The annual award recognizes “outstanding contributions through leadership and service to the NPSS and to the fields of Nuclear and Plasma Sciences,” according to the NPSS website.
NPSS Awards Committee Chair Peter S. Winokur said that Galloway’s award citation will read: “For leadership, technical, and educational contributions to the field of radiation effects on microelectronics.”
“Dean Galloway is truly one of the leaders in radiation effects. The program he has helped build at Vanderbilt is world class, and his efforts to foster international cooperation through the Radiation Effects on Components and Systems (RADECS) association are truly noteworthy,” Winokur said. RADECS is the premier European radiation effects conference and Galloway was one of the first American researchers to be involved in the technical organization of the conference.
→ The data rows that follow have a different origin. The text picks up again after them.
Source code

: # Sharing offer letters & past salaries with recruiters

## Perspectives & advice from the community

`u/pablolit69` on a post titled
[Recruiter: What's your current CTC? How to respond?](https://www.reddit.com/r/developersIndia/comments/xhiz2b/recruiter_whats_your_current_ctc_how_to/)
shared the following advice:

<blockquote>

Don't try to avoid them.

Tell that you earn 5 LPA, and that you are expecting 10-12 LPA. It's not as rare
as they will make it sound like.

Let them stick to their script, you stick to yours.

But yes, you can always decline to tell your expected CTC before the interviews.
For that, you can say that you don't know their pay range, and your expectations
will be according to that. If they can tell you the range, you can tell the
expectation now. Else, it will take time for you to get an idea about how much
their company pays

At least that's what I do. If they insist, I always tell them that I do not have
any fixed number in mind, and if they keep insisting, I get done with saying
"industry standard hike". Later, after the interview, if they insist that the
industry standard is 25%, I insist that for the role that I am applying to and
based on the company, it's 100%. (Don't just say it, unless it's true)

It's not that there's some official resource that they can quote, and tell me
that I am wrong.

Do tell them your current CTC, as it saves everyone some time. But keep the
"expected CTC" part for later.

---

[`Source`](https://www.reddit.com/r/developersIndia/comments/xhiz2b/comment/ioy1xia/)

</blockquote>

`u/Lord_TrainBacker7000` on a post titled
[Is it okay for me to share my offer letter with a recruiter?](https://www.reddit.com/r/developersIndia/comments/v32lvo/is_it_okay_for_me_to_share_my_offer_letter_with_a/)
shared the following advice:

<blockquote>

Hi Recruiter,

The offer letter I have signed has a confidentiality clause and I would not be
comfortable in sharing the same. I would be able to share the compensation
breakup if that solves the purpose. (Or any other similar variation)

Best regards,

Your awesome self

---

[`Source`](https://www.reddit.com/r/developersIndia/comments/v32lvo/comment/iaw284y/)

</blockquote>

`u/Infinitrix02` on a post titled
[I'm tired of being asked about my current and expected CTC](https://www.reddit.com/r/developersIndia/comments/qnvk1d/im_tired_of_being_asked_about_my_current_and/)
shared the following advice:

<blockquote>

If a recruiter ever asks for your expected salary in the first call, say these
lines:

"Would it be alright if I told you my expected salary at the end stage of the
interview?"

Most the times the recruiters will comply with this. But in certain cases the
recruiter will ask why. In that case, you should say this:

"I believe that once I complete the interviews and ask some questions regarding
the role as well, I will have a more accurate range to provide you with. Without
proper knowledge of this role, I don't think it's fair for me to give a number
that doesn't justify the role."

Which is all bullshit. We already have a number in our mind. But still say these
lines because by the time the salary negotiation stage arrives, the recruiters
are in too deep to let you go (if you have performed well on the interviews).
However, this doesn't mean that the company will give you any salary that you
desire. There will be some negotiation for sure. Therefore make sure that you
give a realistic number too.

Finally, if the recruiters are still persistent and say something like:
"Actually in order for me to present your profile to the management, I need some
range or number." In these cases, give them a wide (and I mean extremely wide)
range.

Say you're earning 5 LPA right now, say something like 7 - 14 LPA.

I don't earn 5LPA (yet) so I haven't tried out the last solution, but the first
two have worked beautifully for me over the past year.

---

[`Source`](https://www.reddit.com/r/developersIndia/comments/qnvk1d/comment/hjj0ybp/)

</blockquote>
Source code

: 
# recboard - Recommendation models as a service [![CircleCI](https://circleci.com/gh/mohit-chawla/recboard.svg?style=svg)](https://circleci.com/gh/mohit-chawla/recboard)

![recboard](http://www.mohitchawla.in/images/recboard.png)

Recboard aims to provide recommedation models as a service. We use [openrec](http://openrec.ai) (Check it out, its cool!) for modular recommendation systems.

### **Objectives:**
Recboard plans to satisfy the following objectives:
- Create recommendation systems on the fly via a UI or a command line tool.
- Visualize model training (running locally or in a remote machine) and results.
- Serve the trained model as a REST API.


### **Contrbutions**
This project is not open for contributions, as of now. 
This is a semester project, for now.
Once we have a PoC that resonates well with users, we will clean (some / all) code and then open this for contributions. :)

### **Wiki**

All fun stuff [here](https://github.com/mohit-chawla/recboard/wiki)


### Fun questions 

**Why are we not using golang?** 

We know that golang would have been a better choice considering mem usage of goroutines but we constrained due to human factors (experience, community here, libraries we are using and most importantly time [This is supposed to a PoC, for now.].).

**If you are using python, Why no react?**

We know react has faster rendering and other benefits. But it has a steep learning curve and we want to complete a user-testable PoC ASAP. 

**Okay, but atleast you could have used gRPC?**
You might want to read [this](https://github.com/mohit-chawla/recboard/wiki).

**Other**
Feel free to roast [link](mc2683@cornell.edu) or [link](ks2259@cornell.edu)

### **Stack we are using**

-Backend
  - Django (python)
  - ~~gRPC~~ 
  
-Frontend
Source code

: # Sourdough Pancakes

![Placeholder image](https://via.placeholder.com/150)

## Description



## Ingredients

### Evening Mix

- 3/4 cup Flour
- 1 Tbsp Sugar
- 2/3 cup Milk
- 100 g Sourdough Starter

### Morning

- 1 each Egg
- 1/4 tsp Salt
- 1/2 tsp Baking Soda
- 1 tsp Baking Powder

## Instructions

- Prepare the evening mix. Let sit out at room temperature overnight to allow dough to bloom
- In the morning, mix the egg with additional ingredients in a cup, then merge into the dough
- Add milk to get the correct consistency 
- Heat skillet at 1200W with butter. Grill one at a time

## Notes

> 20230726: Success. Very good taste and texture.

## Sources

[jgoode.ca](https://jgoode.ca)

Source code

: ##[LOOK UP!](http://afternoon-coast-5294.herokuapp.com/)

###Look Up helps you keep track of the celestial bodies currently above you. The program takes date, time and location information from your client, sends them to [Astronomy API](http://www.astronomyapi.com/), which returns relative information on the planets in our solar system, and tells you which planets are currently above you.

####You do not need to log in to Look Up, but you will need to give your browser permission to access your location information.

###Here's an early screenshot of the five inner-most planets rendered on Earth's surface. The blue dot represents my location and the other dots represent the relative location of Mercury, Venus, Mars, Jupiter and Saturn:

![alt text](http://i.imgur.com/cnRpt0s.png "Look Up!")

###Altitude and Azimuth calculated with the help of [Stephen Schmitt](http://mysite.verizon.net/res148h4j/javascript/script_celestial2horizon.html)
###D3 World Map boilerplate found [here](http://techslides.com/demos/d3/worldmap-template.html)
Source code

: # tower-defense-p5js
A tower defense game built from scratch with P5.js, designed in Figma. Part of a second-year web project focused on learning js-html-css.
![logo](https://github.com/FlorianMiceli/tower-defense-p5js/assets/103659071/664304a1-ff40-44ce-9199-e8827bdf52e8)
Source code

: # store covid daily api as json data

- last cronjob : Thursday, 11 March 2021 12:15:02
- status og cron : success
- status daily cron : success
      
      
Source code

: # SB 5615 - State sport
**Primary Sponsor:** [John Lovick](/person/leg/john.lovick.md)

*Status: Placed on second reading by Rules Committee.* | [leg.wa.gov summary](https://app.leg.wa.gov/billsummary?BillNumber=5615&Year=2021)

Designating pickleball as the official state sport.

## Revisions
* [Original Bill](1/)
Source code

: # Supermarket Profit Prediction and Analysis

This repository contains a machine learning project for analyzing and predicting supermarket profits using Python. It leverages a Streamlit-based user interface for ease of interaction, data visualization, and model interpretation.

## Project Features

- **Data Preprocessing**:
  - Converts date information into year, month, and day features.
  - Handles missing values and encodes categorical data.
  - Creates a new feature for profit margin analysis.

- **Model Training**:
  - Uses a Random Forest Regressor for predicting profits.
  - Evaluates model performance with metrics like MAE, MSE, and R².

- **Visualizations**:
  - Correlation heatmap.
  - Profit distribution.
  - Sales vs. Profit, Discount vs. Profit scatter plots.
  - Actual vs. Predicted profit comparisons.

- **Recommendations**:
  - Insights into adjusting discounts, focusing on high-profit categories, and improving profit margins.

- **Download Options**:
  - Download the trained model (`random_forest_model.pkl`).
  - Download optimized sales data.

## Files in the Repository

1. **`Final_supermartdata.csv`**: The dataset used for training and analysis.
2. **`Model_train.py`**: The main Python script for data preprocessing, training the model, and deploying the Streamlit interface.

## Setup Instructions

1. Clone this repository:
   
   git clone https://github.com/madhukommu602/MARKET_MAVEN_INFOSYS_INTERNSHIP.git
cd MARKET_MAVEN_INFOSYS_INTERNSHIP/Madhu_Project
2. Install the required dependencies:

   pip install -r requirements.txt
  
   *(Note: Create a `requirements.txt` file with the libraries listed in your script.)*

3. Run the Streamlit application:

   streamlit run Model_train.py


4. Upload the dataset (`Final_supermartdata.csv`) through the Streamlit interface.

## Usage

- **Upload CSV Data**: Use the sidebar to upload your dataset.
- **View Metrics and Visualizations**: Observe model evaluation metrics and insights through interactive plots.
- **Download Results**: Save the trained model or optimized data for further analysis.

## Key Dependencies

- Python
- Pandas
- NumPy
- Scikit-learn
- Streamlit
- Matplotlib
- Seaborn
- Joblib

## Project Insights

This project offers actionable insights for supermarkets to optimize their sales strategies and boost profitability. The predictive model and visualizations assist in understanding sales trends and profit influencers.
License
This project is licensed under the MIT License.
In addition to serving as dean of the Vanderbilt School of Engineering, Galloway helped found the school’s Radiation Effects and Reliability Group and the Institute for Space and Defense Electronics. He is an expert on radiation effects in power devices and mobility degradation in metal-oxide-semiconductor (MOS) transistors and he was elected a Fellow of the IEEE “for contributions to the study of radiation effects in microelectronics.”
The Radiation Effects Group is the largest program of its kind in the U.S. and is the only academic program actively involved in support of the U.S. Department of Defense in radiation effects for strategic applications. Galloway also helped establish ISDE in 2003 to serve government and commercial customers in developing predictive, radiation-aware simulation tools in support of space and defense system design.
Galloway came to Vanderbilt as dean in 1996, from the University of Arizona. He earned his Ph.D. in physics from the University of South Carolina and his B.A. from Vanderbilt.